Source records:
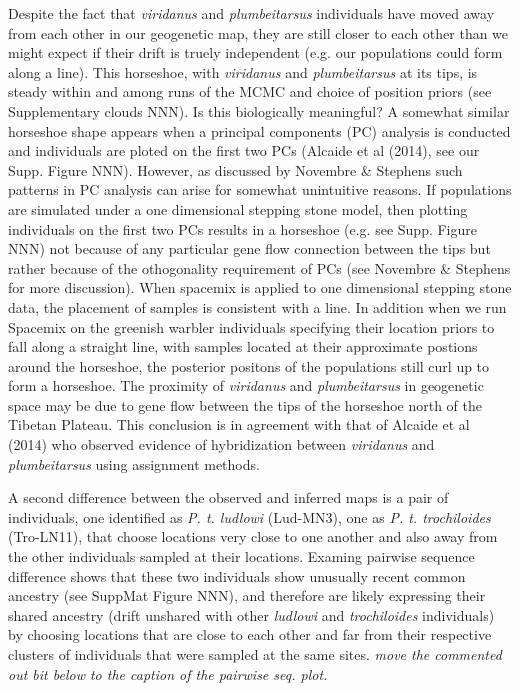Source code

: \documentclass[12pt]{article}
\newcommand{\gc}[1]{{\em \color{blue} #1}}
\begin{document}
Despite the fact that \textit{viridanus} and \textit{plumbeitarsus} individuals have moved away from each other in our geogenetic map, they are still closer to each other than we might expect if their drift is truely independent (e.g. our populations could form along a line). This horseshoe, with \textit{viridanus} and \textit{plumbeitarsus} at its tips, is steady within and among runs of the MCMC and choice of position priors (see Supplementary clouds NNN). Is this biologically meaningful? A somewhat similar horseshoe shape appears when a principal components (PC) analysis is conducted and individuals are ploted on the first two PCs (Alcaide et al (2014), see our Supp. Figure NNN). However, as discussed by Novembre \& Stephens such patterns in PC analysis can arise for somewhat unintuitive reasons. If populations are simulated under a one dimensional stepping stone model, then plotting individuals on the first two PCs results in a horseshoe (e.g. see Supp. Figure NNN) not because of any particular gene flow connection between the tips but rather because of the othogonality requirement of PCs (see Novembre \& Stephens for more discussion). When spacemix is applied to one dimensional stepping stone data, the placement of samples is consistent with a line. In addition when we run Spacemix on the greenish warbler individuals specifying their location priors to fall along a straight line, with samples located at their approximate postions around the horseshoe, the posterior positons of the populations still curl up to form a horseshoe. The proximity of \textit{viridanus} and \textit{plumbeitarsus}  in geogenetic space may be due to gene flow between the tips of the horseshoe north of the Tibetan Plateau. This conclusion is in agreement with that of Alcaide et al (2014) who observed evidence of hybridization between \textit{viridanus} and \textit{plumbeitarsus} using assignment methods.

A second difference between the observed and inferred maps is a pair of individuals, one identified as \textit{P. t. ludlowi} (Lud-MN3), one as \textit{P. t. trochiloides} (Tro-LN11), that choose locations very close to one another and also away from the other individuals sampled at their locations. Examing pairwise sequence difference shows that these two individuals show unusually recent common ancestry (see SuppMat Figure NNN), and therefore are likely expressing their shared ancestry (drift unshared with other \textit{ludlowi} and \textit{trochiloides} individuals) by choosing locations that are close to each other and far from their respective clusters of individuals that were sampled at the same sites. \gc{move the commented out bit below to the caption of the pairwise seq. plot. }
\end{document}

What the task requires:
Repeat each record exactly as shown above, dropping all images.

Written response:
Source code

: \documentclass[12pt]{article}
\newcommand{\gc}[1]{{\em \color{blue} #1}}
\begin{document}
Despite the fact that \textit{viridanus} and \textit{plumbeitarsus} individuals have moved away from each other in our geogenetic map, they are still closer to each other than we might expect if their drift is truely independent (e.g. our populations could form along a line). This horseshoe, with \textit{viridanus} and \textit{plumbeitarsus} at its tips, is steady within and among runs of the MCMC and choice of position priors (see Supplementary clouds NNN). Is this biologically meaningful? A somewhat similar horseshoe shape appears when a principal components (PC) analysis is conducted and individuals are ploted on the first two PCs (Alcaide et al (2014), see our Supp. Figure NNN). However, as discussed by Novembre \& Stephens such patterns in PC analysis can arise for somewhat unintuitive reasons. If populations are simulated under a one dimensional stepping stone model, then plotting individuals on the first two PCs results in a horseshoe (e.g. see Supp. Figure NNN) not because of any particular gene flow connection between the tips but rather because of the othogonality requirement of PCs (see Novembre \& Stephens for more discussion). When spacemix is applied to one dimensional stepping stone data, the placement of samples is consistent with a line. In addition when we run Spacemix on the greenish warbler individuals specifying their location priors to fall along a straight line, with samples located at their approximate postions around the horseshoe, the posterior positons of the populations still curl up to form a horseshoe. The proximity of \textit{viridanus} and \textit{plumbeitarsus}  in geogenetic space may be due to gene flow between the tips of the horseshoe north of the Tibetan Plateau. This conclusion is in agreement with that of Alcaide et al (2014) who observed evidence of hybridization between \textit{viridanus} and \textit{plumbeitarsus} using assignment methods.

A second difference between the observed and inferred maps is a pair of individuals, one identified as \textit{P. t. ludlowi} (Lud-MN3), one as \textit{P. t. trochiloides} (Tro-LN11), that choose locations very close to one another and also away from the other individuals sampled at their locations. Examing pairwise sequence difference shows that these two individuals show unusually recent common ancestry (see SuppMat Figure NNN), and therefore are likely expressing their shared ancestry (drift unshared with other \textit{ludlowi} and \textit{trochiloides} individuals) by choosing locations that are close to each other and far from their respective clusters of individuals that were sampled at the same sites. \gc{move the commented out bit below to the caption of the pairwise seq. plot. }
\end{document}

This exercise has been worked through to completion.